Running Mother and Other Stories

Ghost Month by Ed Lin

In Ghost Month, Jing-nan is a young man running a food stall who is shocked by the news that his one-time girlfriend has been found dead at the side of road where she had been selling betel nuts. The news is upsetting but also strange, as his ex was enrolled in the honor program in NYU – so why was she selling betel nuts? Jing-nan and the girls parents suspect there’s more to this than the police have uncovered and so they set out to discover the truth behind her death.

Ghost Month

Taroko Gorge by Jacob Ritari

Taroko Gorge tells the tale of two journalists with some free time at the end of an assignment who decide to take in the wonders of Taroko Gorge.
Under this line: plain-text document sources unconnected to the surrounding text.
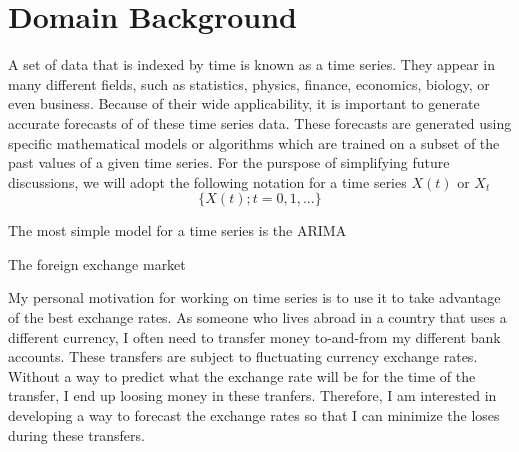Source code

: \documentclass[10pt,a4paper]{article}
\begin{document}

\section{Domain Background}



A set of data that is indexed by time is known as a time series. They appear in many different fields, such as statistics, physics, finance, economics, biology, or even business. Because of their wide applicability, it is important to generate accurate forecasts of of these time series data. These forecasts are generated using specific mathematical models or algorithms which are trained on a subset of the past values of a given time series. For the purspose of simplifying future discussions, we will adopt the following notation for a time series $X(t)$ or $X_t$
\begin{equation}
\lbrace X(t); t=0,1,... \rbrace
\end{equation}

The most simple model for a time series is the ARIMA 


The foreign exchange market 


My personal motivation for working on time series is to use it to take advantage of the best exchange rates. As someone who lives abroad in a country that uses a different currency, I often need to transfer money to-and-from my different bank accounts. These transfers are subject to fluctuating currency exchange rates. Without a way to predict what the exchange rate will be for the time of the transfer, I end up loosing money in these tranfers. Therefore, I am interested in developing a way to forecast the exchange rates so that I can minimize the loses during these transfers.   
\end{document}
Unfortunately for them, they are the last to see three Japanese schoolgirls before they go missing and the journalists therefore become suspects in the case. Along with the schoolgirls’ teacher and a local detective, they set about trying to discover exactly what happened.

Taroko Gorge

Taiwan Tales – One Country, Eight Stories: a Multicultural Perspective by various authors

Described by the Taipei Times as an “outstanding collection”, Taiwan Tales comprises eight short stories that are not only set in Taiwan, but that also give the reader an alternative opportunity to gain insight into the local culture. Each of the authors has spent a significant amount of time calling Taiwan home, so there is a certain level of authenticity that anyone who has lived here will immediately appreciate.

Taiwan Tales

Wild Kids by Chang Ta-chun

As a single title that is in fact two novels, Wild Kids is the first translated work of hugely popular local author Chang Ta-chun, and portrays the funny and somewhat unsettling lives of two out of control teenagers. The first novel ‘My Kid Sister‘ describes the life or the narrator’s sister from birth to the age of nineteen, with an abortion at fourteen along the way. The second novel ‘Wild Child‘ is a bit grittier, as it involves a runaway’s life and how he inevitably becomes involved with the criminal underworld.